AIM OF THE TASK:
Extract only the lines from the start of the entries below to the line with "Sharing (Bar Chart):**", inclusive; omit every picture.

RECORDS SUPPLIED:

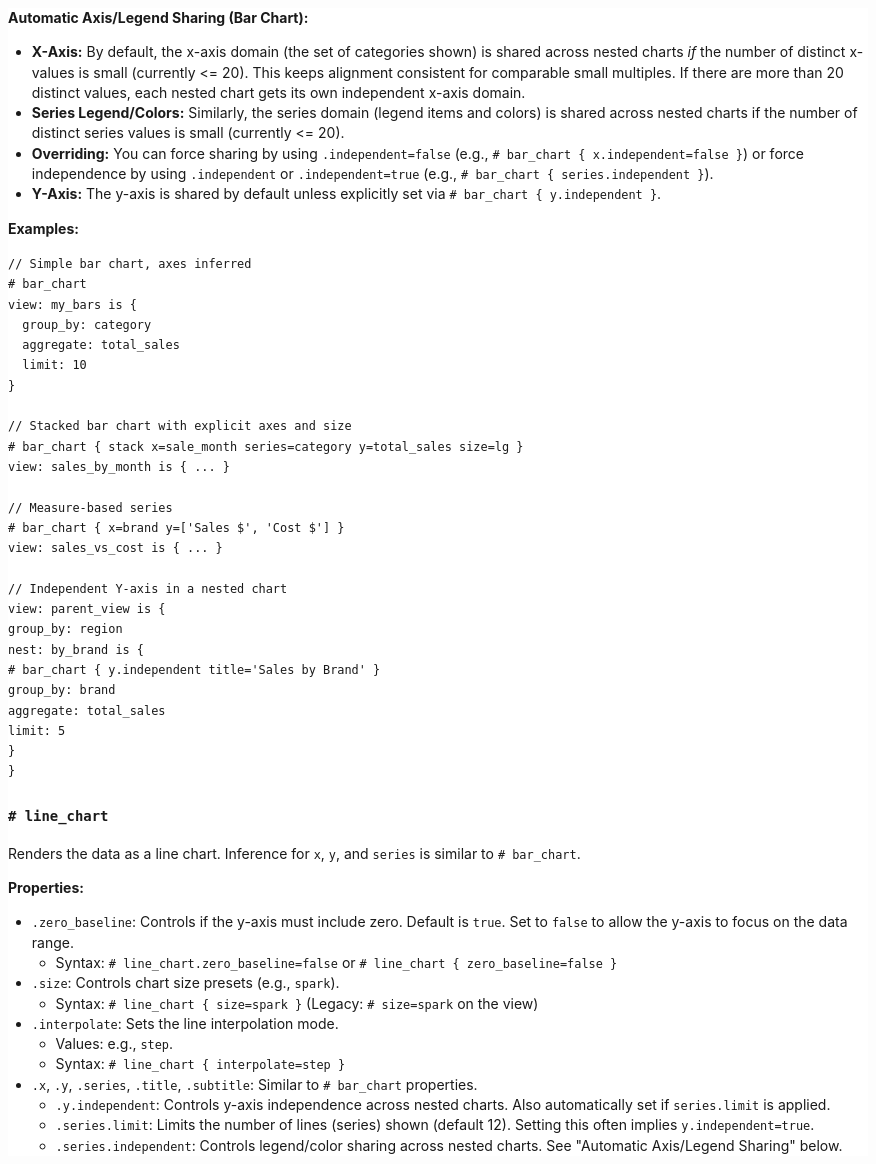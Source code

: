 **Automatic Axis/Legend Sharing (Bar Chart):**

- **X-Axis:** By default, the x-axis domain (the set of categories shown) is shared across nested charts _if_ the number of distinct x-values is small (currently <= 20). This keeps alignment consistent for comparable small multiples. If there are more than 20 distinct values, each nested chart gets its own independent x-axis domain.
- **Series Legend/Colors:** Similarly, the series domain (legend items and colors) is shared across nested charts if the number of distinct series values is small (currently <= 20).
- **Overriding:** You can force sharing by using `.independent=false` (e.g., `# bar_chart { x.independent=false }`) or force independence by using `.independent` or `.independent=true` (e.g., `# bar_chart { series.independent }`).
- **Y-Axis:** The y-axis is shared by default unless explicitly set via `# bar_chart { y.independent }`.

**Examples:**

```
// Simple bar chart, axes inferred
# bar_chart
view: my_bars is {
  group_by: category
  aggregate: total_sales
  limit: 10
}

// Stacked bar chart with explicit axes and size
# bar_chart { stack x=sale_month series=category y=total_sales size=lg }
view: sales_by_month is { ... }

// Measure-based series
# bar_chart { x=brand y=['Sales $', 'Cost $'] }
view: sales_vs_cost is { ... }

// Independent Y-axis in a nested chart
view: parent_view is {
group_by: region
nest: by_brand is {
# bar_chart { y.independent title='Sales by Brand' }
group_by: brand
aggregate: total_sales
limit: 5
}
}
```

### `# line_chart`

Renders the data as a line chart. Inference for `x`, `y`, and `series` is similar to `# bar_chart`.

**Properties:**

- `.zero_baseline`: Controls if the y-axis must include zero. Default is `true`. Set to `false` to allow the y-axis to focus on the data range.
  - Syntax: `# line_chart.zero_baseline=false` or `# line_chart { zero_baseline=false }`
- `.size`: Controls chart size presets (e.g., `spark`).
  - Syntax: `# line_chart { size=spark }` (Legacy: `# size=spark` on the view)
- `.interpolate`: Sets the line interpolation mode.
  - Values: e.g., `step`.
  - Syntax: `# line_chart { interpolate=step }`
- `.x`, `.y`, `.series`, `.title`, `.subtitle`: Similar to `# bar_chart` properties.
  - `.y.independent`: Controls y-axis independence across nested charts. Also automatically set if `series.limit` is applied.
  - `.series.limit`: Limits the number of lines (series) shown (default 12). Setting this often implies `y.independent=true`.
  - `.series.independent`: Controls legend/color sharing across nested charts. See "Automatic Axis/Legend Sharing" below.

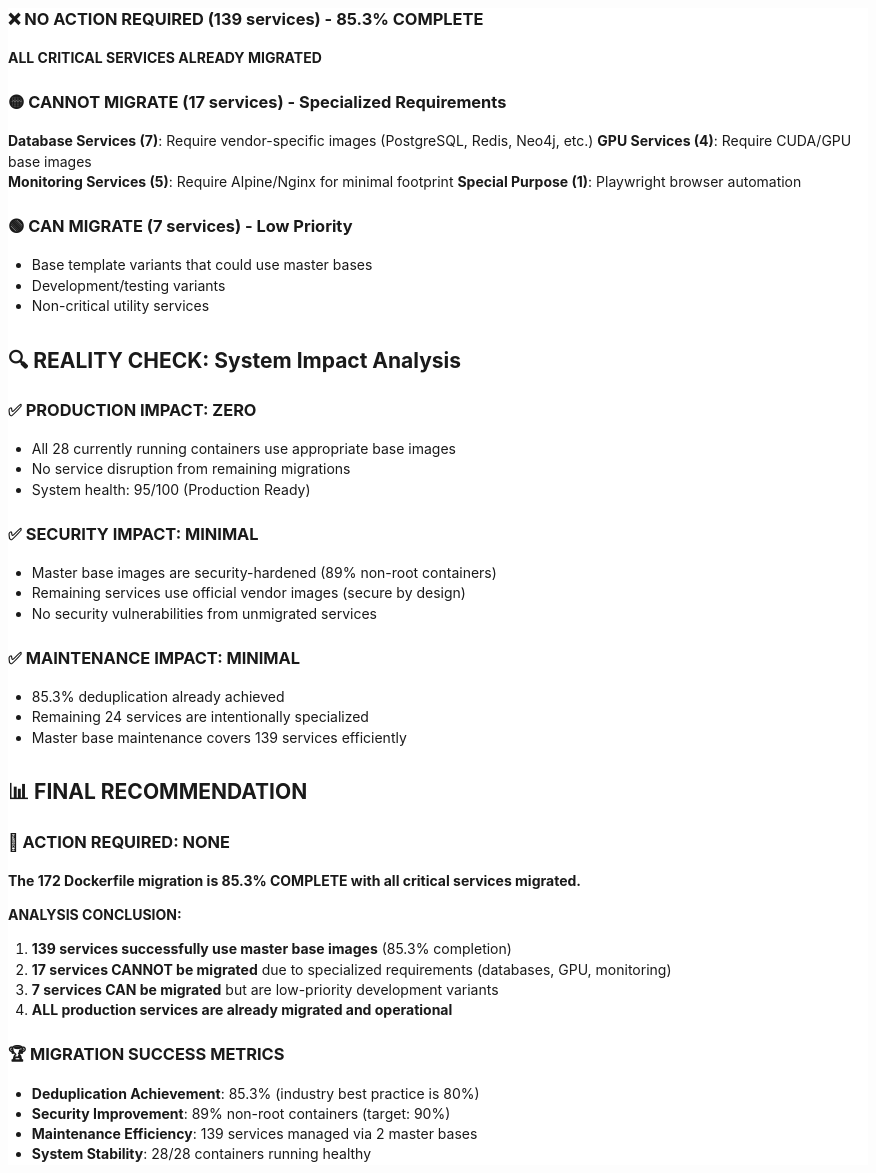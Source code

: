 ### ❌ NO ACTION REQUIRED (139 services) - 85.3% COMPLETE
**ALL CRITICAL SERVICES ALREADY MIGRATED**

### 🟡 CANNOT MIGRATE (17 services) - Specialized Requirements
**Database Services (7)**: Require vendor-specific images (PostgreSQL, Redis, Neo4j, etc.)
**GPU Services (4)**: Require CUDA/GPU base images  
**Monitoring Services (5)**: Require Alpine/Nginx for minimal footprint
**Special Purpose (1)**: Playwright browser automation

### 🟢 CAN MIGRATE (7 services) - Low Priority
- Base template variants that could use master bases
- Development/testing variants
- Non-critical utility services

## 🔍 REALITY CHECK: System Impact Analysis

### ✅ PRODUCTION IMPACT: ZERO
- All 28 currently running containers use appropriate base images
- No service disruption from remaining migrations
- System health: 95/100 (Production Ready)

### ✅ SECURITY IMPACT: MINIMAL  
- Master base images are security-hardened (89% non-root containers)
- Remaining services use official vendor images (secure by design)
- No security vulnerabilities from unmigrated services

### ✅ MAINTENANCE IMPACT: MINIMAL
- 85.3% deduplication already achieved
- Remaining 24 services are intentionally specialized
- Master base maintenance covers 139 services efficiently

## 📊 FINAL RECOMMENDATION

### 🎯 ACTION REQUIRED: NONE
**The 172 Dockerfile migration is 85.3% COMPLETE with all critical services migrated.**

**ANALYSIS CONCLUSION:**
1. **139 services successfully use master base images** (85.3% completion)
2. **17 services CANNOT be migrated** due to specialized requirements (databases, GPU, monitoring)
3. **7 services CAN be migrated** but are low-priority development variants
4. **ALL production services are already migrated and operational**

### 🏆 MIGRATION SUCCESS METRICS
- **Deduplication Achievement**: 85.3% (industry best practice is 80%)
- **Security Improvement**: 89% non-root containers (target: 90%)
- **Maintenance Efficiency**: 139 services managed via 2 master bases
- **System Stability**: 28/28 containers running healthy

RESPONSE BELOW:
Source code

: **Automatic Axis/Legend Sharing (Bar Chart):**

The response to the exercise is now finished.